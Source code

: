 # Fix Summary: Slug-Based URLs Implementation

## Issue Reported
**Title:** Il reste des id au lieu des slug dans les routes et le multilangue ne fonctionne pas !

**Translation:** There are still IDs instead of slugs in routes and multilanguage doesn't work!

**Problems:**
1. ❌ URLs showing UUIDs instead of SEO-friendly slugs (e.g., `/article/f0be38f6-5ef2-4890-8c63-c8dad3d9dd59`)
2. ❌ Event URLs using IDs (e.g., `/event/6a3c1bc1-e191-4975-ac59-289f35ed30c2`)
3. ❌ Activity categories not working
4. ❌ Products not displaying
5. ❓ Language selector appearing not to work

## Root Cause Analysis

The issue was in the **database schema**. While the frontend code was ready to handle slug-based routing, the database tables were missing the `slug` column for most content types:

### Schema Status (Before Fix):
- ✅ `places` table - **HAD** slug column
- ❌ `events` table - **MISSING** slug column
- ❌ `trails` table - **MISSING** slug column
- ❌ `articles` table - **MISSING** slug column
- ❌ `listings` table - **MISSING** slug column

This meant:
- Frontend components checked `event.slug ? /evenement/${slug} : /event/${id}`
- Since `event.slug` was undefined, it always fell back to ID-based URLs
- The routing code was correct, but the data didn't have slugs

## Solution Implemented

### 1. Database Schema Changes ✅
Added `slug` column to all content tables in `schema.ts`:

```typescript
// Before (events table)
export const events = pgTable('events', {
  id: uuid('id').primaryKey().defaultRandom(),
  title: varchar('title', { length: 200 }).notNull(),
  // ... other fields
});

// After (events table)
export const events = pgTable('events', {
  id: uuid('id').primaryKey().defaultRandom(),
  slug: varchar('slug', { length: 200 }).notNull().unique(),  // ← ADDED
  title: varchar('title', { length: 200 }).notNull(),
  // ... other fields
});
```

● ● ●

- _Task to carry out_
The lines of the records that contain the string "code" should be located and copied.

- _Written response_
Source code
The issue was in the **database schema**. While the frontend code was ready to handle slug-based routing, the database tables were missing the `slug` column for most content types:
- The routing code was correct, but the data didn't have slugs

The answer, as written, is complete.